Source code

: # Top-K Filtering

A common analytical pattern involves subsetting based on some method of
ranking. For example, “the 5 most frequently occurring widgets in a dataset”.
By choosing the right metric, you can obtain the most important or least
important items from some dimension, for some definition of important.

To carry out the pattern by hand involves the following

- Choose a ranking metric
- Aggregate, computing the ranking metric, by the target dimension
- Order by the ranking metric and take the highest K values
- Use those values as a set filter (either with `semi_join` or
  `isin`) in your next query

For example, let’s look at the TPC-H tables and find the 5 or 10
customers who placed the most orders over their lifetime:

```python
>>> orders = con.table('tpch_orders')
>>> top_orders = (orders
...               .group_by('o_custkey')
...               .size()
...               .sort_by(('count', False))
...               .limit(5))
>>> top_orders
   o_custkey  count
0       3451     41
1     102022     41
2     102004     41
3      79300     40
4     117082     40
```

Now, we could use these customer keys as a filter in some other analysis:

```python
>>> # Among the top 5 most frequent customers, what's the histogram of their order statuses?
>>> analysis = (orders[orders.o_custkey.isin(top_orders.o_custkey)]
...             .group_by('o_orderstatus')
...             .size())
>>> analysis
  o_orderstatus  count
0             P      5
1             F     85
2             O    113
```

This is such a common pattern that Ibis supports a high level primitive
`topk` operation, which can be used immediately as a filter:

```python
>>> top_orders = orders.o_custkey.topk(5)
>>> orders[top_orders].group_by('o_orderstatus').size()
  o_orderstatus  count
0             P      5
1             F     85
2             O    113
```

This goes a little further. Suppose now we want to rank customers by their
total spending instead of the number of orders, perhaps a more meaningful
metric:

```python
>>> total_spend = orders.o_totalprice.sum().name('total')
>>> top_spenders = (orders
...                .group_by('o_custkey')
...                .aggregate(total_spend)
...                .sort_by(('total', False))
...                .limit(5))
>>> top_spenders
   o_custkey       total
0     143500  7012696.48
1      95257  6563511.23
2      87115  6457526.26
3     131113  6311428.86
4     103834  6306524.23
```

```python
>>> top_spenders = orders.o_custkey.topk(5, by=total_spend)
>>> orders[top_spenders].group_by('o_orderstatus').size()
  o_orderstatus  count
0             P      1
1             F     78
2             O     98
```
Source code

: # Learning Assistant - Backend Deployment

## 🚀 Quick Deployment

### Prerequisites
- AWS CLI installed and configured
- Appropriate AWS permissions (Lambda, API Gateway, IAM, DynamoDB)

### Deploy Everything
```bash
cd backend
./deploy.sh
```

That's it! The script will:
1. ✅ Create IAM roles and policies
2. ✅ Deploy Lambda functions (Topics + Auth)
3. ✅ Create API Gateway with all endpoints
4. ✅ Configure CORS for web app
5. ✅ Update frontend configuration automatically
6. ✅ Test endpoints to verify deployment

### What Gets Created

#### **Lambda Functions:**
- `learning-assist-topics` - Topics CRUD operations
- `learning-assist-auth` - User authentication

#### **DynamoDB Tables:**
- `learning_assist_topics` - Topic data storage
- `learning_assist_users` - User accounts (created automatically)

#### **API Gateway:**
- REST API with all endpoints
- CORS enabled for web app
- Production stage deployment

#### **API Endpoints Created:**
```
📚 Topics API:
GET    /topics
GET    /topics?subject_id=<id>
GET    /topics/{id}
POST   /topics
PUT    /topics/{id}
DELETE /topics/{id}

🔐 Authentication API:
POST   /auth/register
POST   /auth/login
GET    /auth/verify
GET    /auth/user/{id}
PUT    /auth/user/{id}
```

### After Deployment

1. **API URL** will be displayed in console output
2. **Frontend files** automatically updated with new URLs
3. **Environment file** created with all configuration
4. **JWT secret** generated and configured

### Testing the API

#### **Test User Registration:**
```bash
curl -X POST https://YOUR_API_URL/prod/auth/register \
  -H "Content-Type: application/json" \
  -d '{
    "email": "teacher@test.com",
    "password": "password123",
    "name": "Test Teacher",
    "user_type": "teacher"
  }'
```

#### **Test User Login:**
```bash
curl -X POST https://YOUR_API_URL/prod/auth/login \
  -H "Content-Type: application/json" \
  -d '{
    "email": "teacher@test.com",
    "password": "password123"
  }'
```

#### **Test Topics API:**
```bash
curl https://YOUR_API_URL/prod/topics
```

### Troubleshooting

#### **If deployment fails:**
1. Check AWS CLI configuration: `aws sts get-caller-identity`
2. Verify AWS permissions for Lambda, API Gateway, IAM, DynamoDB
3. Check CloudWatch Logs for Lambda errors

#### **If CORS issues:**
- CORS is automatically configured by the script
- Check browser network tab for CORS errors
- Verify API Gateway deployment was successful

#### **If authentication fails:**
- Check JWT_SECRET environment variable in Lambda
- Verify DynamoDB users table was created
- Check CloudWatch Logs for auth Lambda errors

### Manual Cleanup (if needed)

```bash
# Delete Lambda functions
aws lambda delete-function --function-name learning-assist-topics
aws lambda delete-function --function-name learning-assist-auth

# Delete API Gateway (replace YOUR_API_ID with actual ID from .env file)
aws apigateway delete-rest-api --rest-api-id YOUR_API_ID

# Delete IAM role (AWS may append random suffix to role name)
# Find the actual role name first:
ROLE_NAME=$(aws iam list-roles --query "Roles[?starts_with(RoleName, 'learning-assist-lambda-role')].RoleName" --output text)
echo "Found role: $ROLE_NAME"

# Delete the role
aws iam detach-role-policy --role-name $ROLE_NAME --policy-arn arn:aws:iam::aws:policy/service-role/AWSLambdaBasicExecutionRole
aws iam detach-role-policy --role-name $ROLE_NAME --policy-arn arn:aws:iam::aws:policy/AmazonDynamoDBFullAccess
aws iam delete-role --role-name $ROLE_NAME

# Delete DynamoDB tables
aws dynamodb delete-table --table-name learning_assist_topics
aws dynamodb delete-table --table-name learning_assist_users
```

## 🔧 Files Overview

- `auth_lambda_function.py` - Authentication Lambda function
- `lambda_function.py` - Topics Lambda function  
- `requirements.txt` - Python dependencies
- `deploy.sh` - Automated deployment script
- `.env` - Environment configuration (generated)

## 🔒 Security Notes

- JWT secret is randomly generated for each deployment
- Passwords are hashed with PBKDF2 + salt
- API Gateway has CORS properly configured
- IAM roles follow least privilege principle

◆ **Task item**:
The entries above hold the needed span. Transcribe exactly the lines from the one with "1. ✅ Create IAM roles and policies" to the one with "- Production stage deployment", both included.

◆ **Result of this task**:
1. ✅ Create IAM roles and policies
2. ✅ Deploy Lambda functions (Topics + Auth)
3. ✅ Create API Gateway with all endpoints
4. ✅ Configure CORS for web app
5. ✅ Update frontend configuration automatically
6. ✅ Test endpoints to verify deployment

### What Gets Created

#### **Lambda Functions:**
- `learning-assist-topics` - Topics CRUD operations
- `learning-assist-auth` - User authentication

#### **DynamoDB Tables:**
- `learning_assist_topics` - Topic data storage
- `learning_assist_users` - User accounts (created automatically)

#### **API Gateway:**
- REST API with all endpoints
- CORS enabled for web app
- Production stage deployment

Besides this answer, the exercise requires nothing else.